Human trafficking is closer to home than you’d think. Minh Dang spoke on the topic last Friday at the First Presbyterian Church of Berkeley.

Last Friday at the First Presbyterian Church of Berkeley there was a talk about human trafficking. The program was called “the Slave Next Door--Making Justice Personal,” according to Examiner.com.

The speaker who “stole the show,” Examiner.com. said, was UC Berkeley doctoral student Minh Dang.

Dang said at the talk that she was “sex trafficked as a child for eight years by her parents,” according to Examiner.com.

While the government focuses on “the “3 P” strategy of prevention, prosecution, and protection,” Dang promoted a grander vision of “victim restoration based on the survivor’s long term potential,” Examiner.com reported.

Dang’s vision looks beyond convicting the perpetrator to helping on the victim “thrive rather than survive,” Examiner.com said.

Dang grew up in San Jose where “from the ages of 10 to 20” she was “sold into a sex trafficking ring in the San Jose area,” according to the Sonoma State Star.

In the 2010 video by NBC Bay Area, Dang talks about her father abusing her starting as a toddler. She says in the video that her “slave role was set in stone by a contract they made me write when I was eight.

Read more from Examiner.com:

Dang’s closing advice to the rapt audience was, “you must look inside yourself to find your personal experiences with dehumanization to develop the empathy that will sustain you to help victims and survivors.” To Dang, the work of restoration is as much if not more a matter of heart than policy.

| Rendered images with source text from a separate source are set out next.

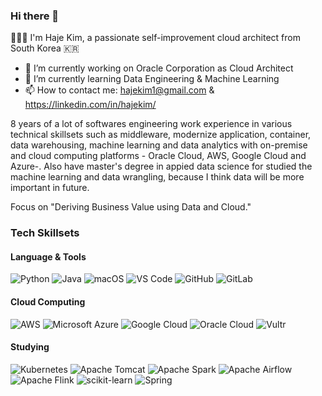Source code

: ### Hi there 👋

🧑🏻‍💻 I'm Haje Kim, a passionate self-improvement cloud architect from South Korea 🇰🇷

- 🔭 I’m currently working on Oracle Corporation as Cloud Architect
- 🌱 I’m currently learning Data Engineering & Machine Learning
- 📫 How to contact me: hajekim1@gmail.com & https://linkedin.com/in/hajekim/

8 years of a lot of softwares engineering work experience in various technical skillsets such as middleware, modernize application, container, data warehousing, machine learning and data analytics with on-premise and cloud computing platforms - Oracle Cloud, AWS, Google Cloud and Azure-.
Also have master's degree in appied data science for studied the machine learning and data wrangling, because I think data will be more important in future.

Focus on "Deriving Business Value using Data and Cloud."


### Tech Skillsets
#### Language & Tools
![Python](https://img.shields.io/badge/Python-3776AB.svg?&style=for-the-badge&logo=Python&logoColor=ffffff)
![Java](https://img.shields.io/badge/Java-007396.svg?&style=for-the-badge&logo=Java&logoColor=ffffff)
![macOS](https://img.shields.io/badge/macOS-000000.svg?&style=for-the-badge&logo=macOS&logoColor=ffffff)
![VS Code](https://img.shields.io/badge/VS%20Code-007ACC.svg?&style=for-the-badge&logo=Visual%20Studio%20Code&logoColor=ffffff)
![GitHub](https://img.shields.io/badge/GitHub-181717.svg?&style=for-the-badge&logo=GitHub&logoColor=ffffff)
![GitLab](https://img.shields.io/badge/GitLab-FCA121.svg?&style=for-the-badge&logo=GitLab&logoColor=ffffff)


#### Cloud Computing
![AWS](https://img.shields.io/badge/Amazon%20Web%20Services-232F3E.svg?&style=for-the-badge&logo=Amazon%20AWS&logoColor=ffffff)
![Microsoft Azure](https://img.shields.io/badge/Microsoft%20Azure-0089D6.svg?&style=for-the-badge&logo=Microsoft%20Azure&logoColor=ffffff)
![Google Cloud](https://img.shields.io/badge/Google%20Cloud-4285F4.svg?&style=for-the-badge&logo=Google%20Cloud&logoColor=ffffff)
![Oracle Cloud](https://img.shields.io/badge/Oracle%20Cloud-C0352F.svg?&style=for-the-badge&logo=Oracle&logoColor=ffffff)
![Vultr](https://img.shields.io/badge/Vultr-007BFC.svg?&style=for-the-badge&logo=Vultr&logoColor=ffffff)

#### Studying
![Kubernetes](https://img.shields.io/badge/Kubernetes-326CE5.svg?&style=for-the-badge&logo=Python&logoColor=ffffff)
![Apache Tomcat](https://img.shields.io/badge/Apache%20Tomcat-F8DC75.svg?&style=for-the-badge&logo=Apache%20Tomcat&logoColor=000000)
![Apache Spark](https://img.shields.io/badge/Apache%20Spark-E25A1C.svg?&style=for-the-badge&logo=Apache%20Spark&logoColor=ffffff)
![Apache Airflow](https://img.shields.io/badge/Apache%20Airflow-017CEE.svg?&style=for-the-badge&logo=Apache%20Airflow&logoColor=ffffff)
![Apache Flink](https://img.shields.io/badge/Apache%20Flink-E6526F.svg?&style=for-the-badge&logo=Apache%20Flink&logoColor=ffffff)
![scikit-learn](https://img.shields.io/badge/scikit%20learn-F7931E.svg?&style=for-the-badge&logo=scikit-learn&logoColor=ffffff)
![Spring](https://img.shields.io/badge/Spring-6DB33F.svg?&style=for-the-badge&logo=Spring&logoColor=ffffff)

<!--
**hajekim/hajekim** is a ✨ _special_ ✨ repository because its `README.md` (this file) appears on your GitHub profile.

icon site
- https://simpleicons.org/
- https://shields.io/
- https://2dowon.netlify.app/etc/github-badge/

Here are some ideas to get you started:

- 🔭 I’m currently working on ...
- 🌱 I’m currently learning ...
- 👯 I’m looking to collaborate on ...
- 🤔 I’m looking for help with ...
- 💬 Ask me about ...
- 📫 How to reach me: ...
- 😄 Pronouns: ...
- ⚡ Fun fact: ...
-->
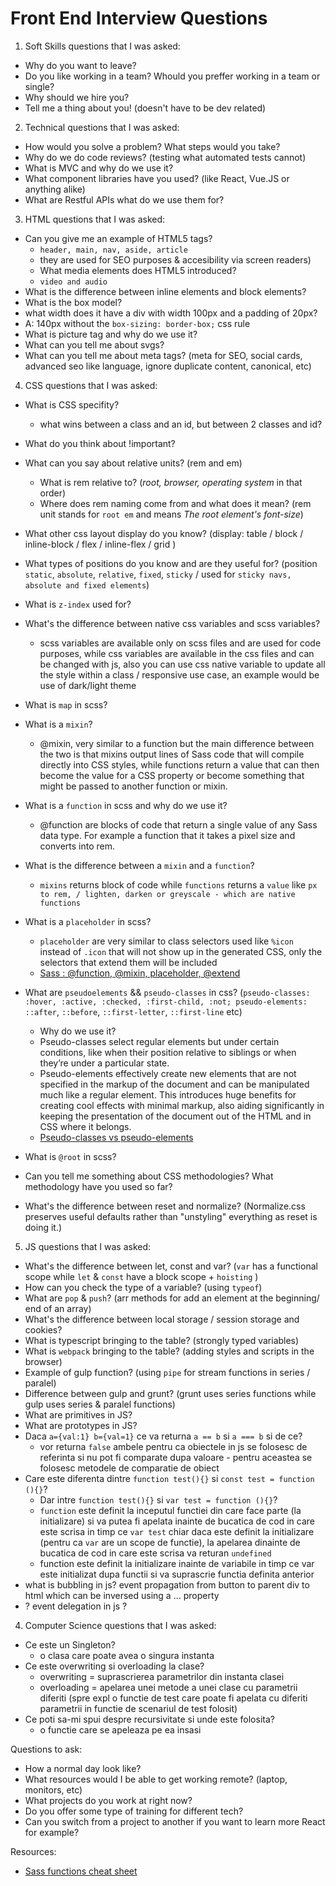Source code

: # Front End Interview Questions

1. Soft Skills questions that I was asked:
 
 - Why do you want to leave?
 - Do you like working in a team? Whould you preffer working in a team or single?
 - Why should we hire you?
 - Tell me a thing about you! (doesn't have to be dev related) 

2. Technical questions that I was asked:

 - How would you solve a problem? What steps would you take?
 - Why do we do code reviews? (testing what automated tests cannot) 
 - What is MVC and why do we use it?
 - What component libraries have you used? (like React, Vue.JS or anything alike) 
 - What are Restful APIs what do we use them for?

3. HTML questions that I was asked:

 - Can you give me an example of HTML5 tags? 
   - `header, main, nav, aside, article`  
   - they are used for SEO purposes & accesibility via screen readers) 
   - What media elements does HTML5 introduced? 
   - `video and audio`
 - What is the difference between inline elements and block elements?
 - What is the box model?
  - what width does it have a div with width 100px and a padding of 20px? 
  - A: 140px without the `box-sizing: border-box;` css rule
 - What is picture tag and why do we use it?
 - What can you tell me about svgs?
 - What can you tell me about meta tags? (meta for SEO, social cards, advanced seo like language, ignore duplicate content, canonical, etc)

4. CSS questions that I was asked:

 - What is CSS specifity?
    - what wins between a class and an id, but between 2 classes and id?
 - What do you think about !important? 
 - What can you say about relative units? (rem and em)
   - What is rem relative to? (*root, browser, operating system* in that order)
   - Where does rem naming come from and what does it mean? (rem unit stands for `root em` and means *The root element's font-size*)
 - What other css layout display do you know? (display: table / block / inline-block / flex / inline-flex  / grid ) 
 - What types of positions do you know and are they useful for? (position `static`, `absolute`, `relative`, `fixed`, `sticky` / used for `sticky navs, absolute and fixed elements`) 
 - What is `z-index` used for?
 - What's the difference between native css variables and scss variables?
    - scss variables are available only on scss files and are used for code purposes, while css variables are available in the css files and can be changed with js, also you can use css native variable to update all the style within a class / responsive use case, an example would be use of dark/light theme
 - What is `map` in scss?
 - What is a `mixin`?
    - @mixin, very similar to a function but the main difference between the two is that mixins output lines of Sass code that will compile directly into CSS styles, while functions return a value that can then become the value for a CSS property or become something that might be passed to another function or mixin.
 - What is a `function` in scss and why do we use it?
    - @function are blocks of code that return a single value of any Sass data type. For example a function that it takes a pixel size and converts into rem.
 - What is the difference between a `mixin` and a `function`?
    - `mixins` returns block of code while `functions` returns a `value` like `px to rem, / ligh­ten­, darken or greyscale - which are native functions`
 - What is a `placeholder` in scss?
    - `placeholder` are very similar to class selectors used like `%icon` instead of `.icon` that will not show up in the generated CSS, only the selectors that extend them will be included
    - [Sass : @function, @mixin, placeholder, @extend](https://dev.to/keinchy/sass--function-mixin-placeholder-extend-18g6)
 - What are `pseudoelements` && `pseudo-classes` in css? (`pseudo-classes: :hover, :active, :checked, :first-child, :not; pseudo-elements: ::after`, `::before`, `::first-letter`, `::first-line` etc)
    - Why do we use it?
    - Pseudo-classes select regular elements but under certain conditions, like when their position relative to siblings or when they’re under a particular state.
    - Pseudo-elements effectively create new elements that are not specified in the markup of the document and can be manipulated much like a regular element. This introduces huge benefits for creating cool effects with minimal markup, also aiding significantly in keeping the presentation of the document out of the HTML and in CSS where it belongs.
    - [Pseudo-classes vs pseudo-elements](https://www.growingwiththeweb.com/2012/08/pseudo-classes-vs-pseudo-elements.html)
 - What is `@root` in scss?
  
 - Can you tell me something about CSS methodologies? What methodology have you used so far?
 - What's the difference between reset and normalize? (Normalize.css preserves useful defaults rather than "unstyling" everything as reset is doing it.)

5. JS questions that I was asked:

 - What's the difference between let, const and var? (`var` has a functional scope while `let` & `const` have a block scope + `hoisting` )
 - How can you check the type of a variable? (using `typeof`)
 - What are `pop` & `push`? (arr methods for add an element at the beginning/ end of an array)
 - What's the difference between local storage / session storage and cookies?
 - What is typescript bringing to the table? (strongly typed variables)
 - What is `webpack` bringing to the table? (adding styles and scripts in the browser)
 - Example of gulp function? (using `pipe` for stream functions in series / paralel)
 - Difference between gulp and grunt? (grunt uses series functions while gulp uses series & paralel functions)
 - What are primitives in JS?
 - What are prototypes in JS?
 - Daca `a={val:1} b={val=1}` ce va returna `a == b` si `a === b` si de ce?
   - vor returna `false` ambele pentru ca obiectele in js se folosesc de referinta si nu pot fi comparate dupa valoare - pentru aceastea se folosesc metodele de comparatie de obiect
 - Care este diferenta dintre `function test(){}` si `const test = function (){}`?
      - Dar intre `function test(){}` si `var test = function (){}`? 
      - `function` este definit la inceputul functiei din care face parte (la initializare) si va putea fi apelata inainte de bucatica de cod in care este scrisa in timp ce `var test` chiar daca este definit la initializare (pentru ca `var` are un scope de functie), la apelarea dinainte de bucatica de cod in care este scrisa va returan `undefined`
      - function este definit la initializare inainte de variabile in timp ce var este initializat dupa functii si va suprascrie functia definita anterior
 - what is bubbling in js? event propagation from button to parent div to html which can be inversed using a ... property
 - ? event delegation in js ?

4. Computer Science questions that I was asked:

 - Ce este un Singleton?
   - o clasa care poate avea o singura instanta
 - Ce este overwriting si overloading la clase?
   - overwriting = suprascrierea parametrilor din instanta clasei
   - overloading = apelarea unei metode a unei clase cu parametrii diferiti (spre expl o functie de test care poate fi apelata cu diferiti parametrii in functie de scenariul de test folosit)
 - Ce poti sa-mi spui despre recursivitate si unde este folosita?
   -  o functie care se apeleaza pe ea insasi
   
Questions to ask:
 - How a normal day look like?
 - What resources would I be able to get working remote? (laptop, monitors, etc)
 - What projects do you work at right now?
 - Do you offer some type of training for different tech?
 - Can you switch from a project to another if you want to learn more React for example?

Resources: 
 - [Sass functions cheat sheet](https://gist.github.com/AllThingsSmitty/3bcc79da563df756be46)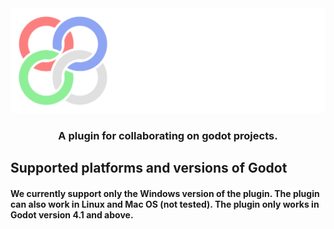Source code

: <center>
<img src="icon-wide.png">

### A plugin for collaborating on godot projects.
</center>

## Supported platforms and versions of Godot

#### We currently support only the Windows version of the plugin. The plugin can also work in Linux and Mac OS (not tested). The plugin only works in Godot version 4.1 and above.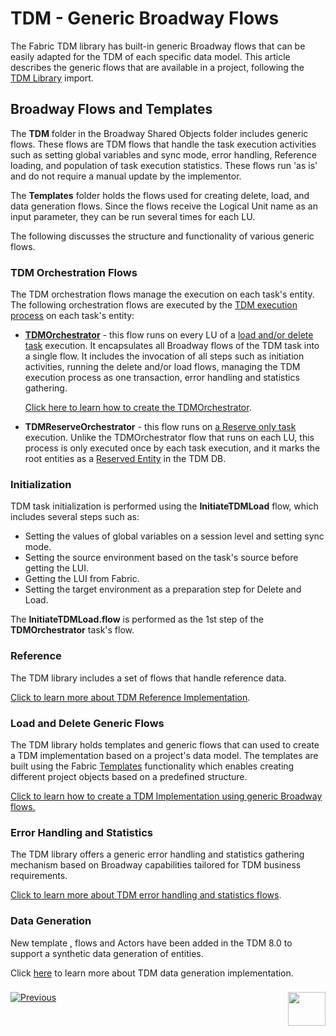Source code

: # TDM - Generic Broadway Flows


The Fabric TDM library has built-in generic Broadway flows that can be easily adapted for the TDM of each specific data model. This article describes the generic flows that are available in a project, following the [TDM Library](04_fabric_tdm_library.md) import. 

## Broadway Flows and Templates

The **TDM** folder in the Broadway Shared Objects folder includes generic flows. These flows are TDM flows that handle the task execution activities such as setting global variables and sync mode, error handling, Reference loading, and population of task execution statistics. These flows run 'as is' and do not require a manual update by the implementor. 

The **Templates** folder holds the flows used for creating delete, load, and data generation flows. Since the flows receive the Logical Unit name as an input parameter, they can be run several times for each LU.

The following discusses the structure and functionality of various generic flows. 

### TDM Orchestration Flows

The TDM orchestration flows manage the execution on each task's entity. The following orchestration flows are executed by the [TDM execution process](/articles/TDM/tdm_architecture/03_task_execution_processes.md#main-tdm-task-execution-process-tdmexecutetask-job) on each task's entity:

- [**TDMOrchestrator**](/articles/TDM/tdm_implementation/11_tdm_implementation_using_generic_flows.md#step-4---tdm-orchestration-flows) - this flow runs on every LU of a [load and/or delete task](/articles/TDM/tdm_gui/14_task_overview.md#task-types)  execution. It encapsulates all Broadway flows of the TDM task into a single flow. It includes the invocation of all steps such as initiation activities, running the delete and/or load flows, managing the TDM execution process as one transaction, error handling and statistics gathering.

  [Click here to learn how to create the TDMOrchestrator](/articles/TDM/tdm_implementation/11_tdm_implementation_using_generic_flows.md#create-the-tdmorchestratorflow-from-the-template).

- **TDMReserveOrchestrator** - this flow runs on [a Reserve only task](/articles/TDM/tdm_gui/20_reserve_only_task.md) execution. Unlike the TDMOrchestrator flow that runs on each LU, this process is only executed once by each task execution, and it marks the root entities as a [Reserved Entity](/articles/TDM/tdm_architecture/08_entity_reservation.md) in the TDM DB.

### Initialization

TDM task initialization is performed using the **InitiateTDMLoad** flow, which includes several steps such as:

* Setting the values of global variables on a session level and setting sync mode.
* Setting the source environment based on the task's source before getting the LUI.
* Getting the LUI from Fabric.
* Setting the target environment as a preparation step for Delete and Load.

The **InitiateTDMLoad.flow** is performed as the 1st step of the **TDMOrchestrator** task's flow.

### Reference

The TDM library includes a set of flows that handle reference data.

[Click to learn more about TDM Reference Implementation](09_tdm_reference_implementation.md).

### Load and Delete Generic Flows

The TDM library holds templates and generic flows that can used to create a TDM implementation based on a project's data model. The templates are built using the Fabric [Templates](/articles/35_templates/01_templates_overview.md) functionality which enables creating different project objects based on a predefined structure. 

[Click to learn how to create a TDM Implementation using generic Broadway flows.](11_tdm_implementation_using_generic_flows.md)

### Error Handling and Statistics

The TDM library offers a generic error handling and statistics gathering mechanism based on Broadway capabilities tailored for TDM business requirements. 

[Click to learn more about TDM error handling and statistics flows](12_tdm_error_handling_and_statistics.md).

### Data Generation

New template , flows and Actors have been added in the TDM 8.0 to support a synthetic data generation of entities.

Click [here](16_tdm_data_generation_implementation.md) to learn more about TDM data generation implementation.

### 

[![Previous](/articles/images/Previous.png)](09_tdm_reference_implementation.md)[<img align="right" width="60" height="54" src="/articles/images/Next.png">](11_tdm_implementation_using_generic_flows.md)

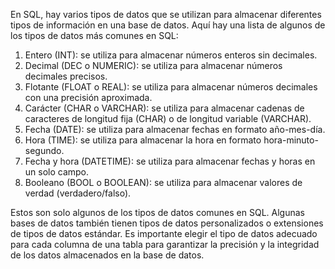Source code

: En SQL, hay varios tipos de datos que se utilizan para almacenar diferentes tipos de información en una base de datos. Aquí hay una lista de algunos de los tipos de datos más comunes en SQL:

1.  Entero (INT): se utiliza para almacenar números enteros sin decimales.
2.  Decimal (DEC o NUMERIC): se utiliza para almacenar números decimales precisos.
3.  Flotante (FLOAT o REAL): se utiliza para almacenar números decimales con una precisión aproximada.
4.  Carácter (CHAR o VARCHAR): se utiliza para almacenar cadenas de caracteres de longitud fija (CHAR) o de longitud variable (VARCHAR).
5.  Fecha (DATE): se utiliza para almacenar fechas en formato año-mes-día.
6.  Hora (TIME): se utiliza para almacenar la hora en formato hora-minuto-segundo.
7.  Fecha y hora (DATETIME): se utiliza para almacenar fechas y horas en un solo campo.
8.  Booleano (BOOL o BOOLEAN): se utiliza para almacenar valores de verdad (verdadero/falso).

Estos son solo algunos de los tipos de datos comunes en SQL. Algunas bases de datos también tienen tipos de datos personalizados o extensiones de tipos de datos estándar. Es importante elegir el tipo de datos adecuado para cada columna de una tabla para garantizar la precisión y la integridad de los datos almacenados en la base de datos.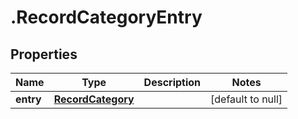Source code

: # .RecordCategoryEntry

## Properties
Name | Type | Description | Notes
------------ | ------------- | ------------- | -------------
**entry** | [**RecordCategory**](RecordCategory.md) |  | [default to null]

[…She promoted learning] a “new song” with new lyrics that replace those of the “old song” she heard during commercial sexual exploitation. The words of that old song degraded, insulted, and demeaned--messages that prevailed during her years of abuse. Her lyrics of her new song are about freedom, hope, and love.

Wendy Hanson April 25, 2012 at 02:42 PM
What a devastating story. Minh Dang is an amazing survivor. I am awed by her courage. This awareness is painful but I hope it will help us as a community and for our teachers to be acutely aware of this issue.